From the Elmhurst University's Student Handbook (p. 4)
The community expectations for academic integrity prohibit the following dishonest academic behaviors:
a. Quoting another person’s actual words
b. Using another person’s idea, opinion or theory
c. Using others’ facts, statistics or other illustrative material—unless the information is common knowledge
Plagiarism consists of “the deliberate adoption or reproduction of ideas or words or statements of another person as one’s own without acknowledgment. (2)” The University subscribes to the statement on plagiarism, which appears on page 9 of William Watt’s An American Rhetoric.
A student must give due credit to the originality of others and honestly pay their literary debts. They should acknowledge indebtedness:
Examples of Plagiarism
a. Direct Quotation
Original Source: “The child’s surroundings, we are told, were devoid of artistic luxury...there was an absence of frivolity and a distaste for all that is paltry and superficial.”
Student Paper: “The surroundings were devoid of artistic luxury and characterized by the absence of frivolity.” (no quotation marks or citation)
Original Source: “The Cambodian incursion of April 1970 brought forth renewed observations from constitutional scholars...that the war making power of Congress has been eroded.”
Student Paper: “The war in Vietnam and more specifically the Cambodian invasion in the Spring of 1970, evoked considerable observation from students, constitutional scholars, public observers of the political process and Congressmen that the war making power of Congress has been eroded.” (no citation; no quotation marks for the last phrase)
c. “Borrowed” Facts or Information
Original Source: “In any of the defined situations, the President may commit the Armed Forces to combat for a period not to exceed thirty days.”
Student Paper: “Except in certain designated emergency situations, the President may send the military into combat only for up to thirty days.” (no citation)
Jennifer really enjoys the art history class she is taking this semester. She spends a lot of time on her final project - a portfolio of works of art that she selects, writes a brief background about the artist, and then describes what she feels about the piece. She is careful to make sure all her information about the artists is correct, and reads several essays on the artists she has chosen. She agrees with most of what the essayists have to say regarding the pieces. She represents some of their thoughts in her project as her own, reasoning that since it is not fact, and instead intangible opinion, and because she agrees with them, then she is not plagiarizing.

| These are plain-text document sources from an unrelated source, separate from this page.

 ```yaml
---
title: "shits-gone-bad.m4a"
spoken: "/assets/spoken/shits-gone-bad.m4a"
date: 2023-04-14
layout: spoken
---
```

Is she right or wrong? Why?
Lee has to write a paper on some of the causes and symptoms of drug abuse for a public health class. He accesses the Web and finds several chat rooms that feature posted questions which are answered by doctors. He uses their answers in his paper, citing just "Internet" as the source. He also finds a site that is put together by the mother of a recovering addict which contains information that she has compiled as a resource for other families in similar circumstances. Steve also uses this information, and since the author of the site does not indicate which books she got the information from, he cites "Internet" again as the source.

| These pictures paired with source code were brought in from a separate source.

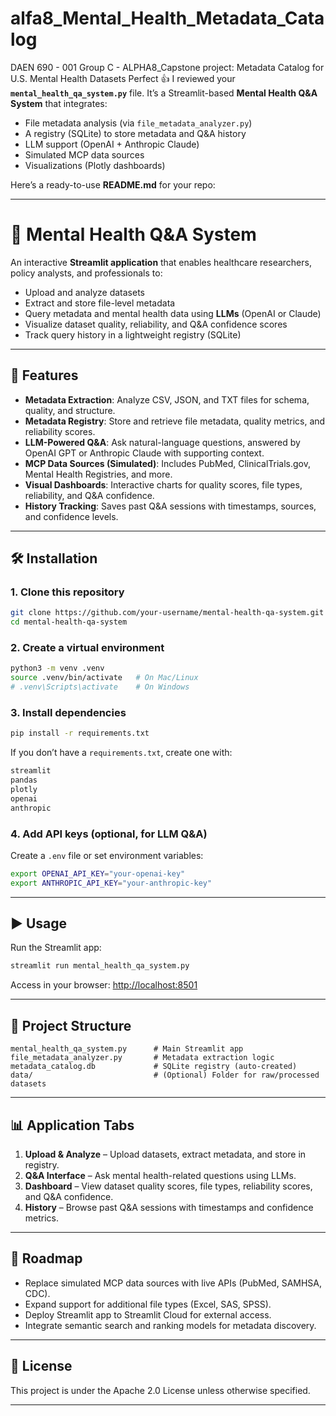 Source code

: # alfa8_Mental_Health_Metadata_Catalog
DAEN 690 - 001 Group C - ALPHA8_Capstone project: Metadata Catalog for U.S. Mental Health Datasets
Perfect 👍 I reviewed your **`mental_health_qa_system.py`** file. It’s a Streamlit-based **Mental Health Q&A System** that integrates:

* File metadata analysis (via `file_metadata_analyzer.py`)
* A registry (SQLite) to store metadata and Q&A history
* LLM support (OpenAI + Anthropic Claude)
* Simulated MCP data sources
* Visualizations (Plotly dashboards)

Here’s a ready-to-use **README.md** for your repo:

---

# 🧠 Mental Health Q&A System

An interactive **Streamlit application** that enables healthcare researchers, policy analysts, and professionals to:

* Upload and analyze datasets
* Extract and store file-level metadata
* Query metadata and mental health data using **LLMs** (OpenAI or Claude)
* Visualize dataset quality, reliability, and Q&A confidence scores
* Track query history in a lightweight registry (SQLite)

---

## 🚀 Features

* **Metadata Extraction**: Analyze CSV, JSON, and TXT files for schema, quality, and structure.
* **Metadata Registry**: Store and retrieve file metadata, quality metrics, and reliability scores.
* **LLM-Powered Q&A**: Ask natural-language questions, answered by OpenAI GPT or Anthropic Claude with supporting context.
* **MCP Data Sources (Simulated)**: Includes PubMed, ClinicalTrials.gov, Mental Health Registries, and more.
* **Visual Dashboards**: Interactive charts for quality scores, file types, reliability, and Q&A confidence.
* **History Tracking**: Saves past Q&A sessions with timestamps, sources, and confidence levels.

---

## 🛠️ Installation

### 1. Clone this repository

```bash
git clone https://github.com/your-username/mental-health-qa-system.git
cd mental-health-qa-system
```

### 2. Create a virtual environment

```bash
python3 -m venv .venv
source .venv/bin/activate   # On Mac/Linux
# .venv\Scripts\activate    # On Windows
```

### 3. Install dependencies

```bash
pip install -r requirements.txt
```

If you don’t have a `requirements.txt`, create one with:

```txt
streamlit
pandas
plotly
openai
anthropic
```

### 4. Add API keys (optional, for LLM Q&A)

Create a `.env` file or set environment variables:

```bash
export OPENAI_API_KEY="your-openai-key"
export ANTHROPIC_API_KEY="your-anthropic-key"
```

---

## ▶️ Usage

Run the Streamlit app:

```bash
streamlit run mental_health_qa_system.py
```

Access in your browser: [http://localhost:8501](http://localhost:8501)

---

## 📂 Project Structure

```
mental_health_qa_system.py      # Main Streamlit app
file_metadata_analyzer.py       # Metadata extraction logic
metadata_catalog.db             # SQLite registry (auto-created)
data/                           # (Optional) Folder for raw/processed datasets
```

---

## 📊 Application Tabs

1. **Upload & Analyze** – Upload datasets, extract metadata, and store in registry.
2. **Q&A Interface** – Ask mental health-related questions using LLMs.
3. **Dashboard** – View dataset quality scores, file types, reliability scores, and Q&A confidence.
4. **History** – Browse past Q&A sessions with timestamps and confidence metrics.

---

## 🔮 Roadmap

* Replace simulated MCP data sources with live APIs (PubMed, SAMHSA, CDC).
* Expand support for additional file types (Excel, SAS, SPSS).
* Deploy Streamlit app to Streamlit Cloud for external access.
* Integrate semantic search and ranking models for metadata discovery.

---

## 📜 License

This project is under the Apache 2.0 License unless otherwise specified.

---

Is this sufficient? Is this a form of plagiarism/academic dishonesty? Why or why not?
Last semester Ben took an ecology class and one of the papers he wrote was about the effects of DDT on bald eagles. This semester he is taking a wildlife biology class and realizes that his paper from last semester would work for one of the assignments for this semester, too.
Is it academic dishonesty for Ben to turn the same paper in twice? What is the best thing for Ben to do in this situation?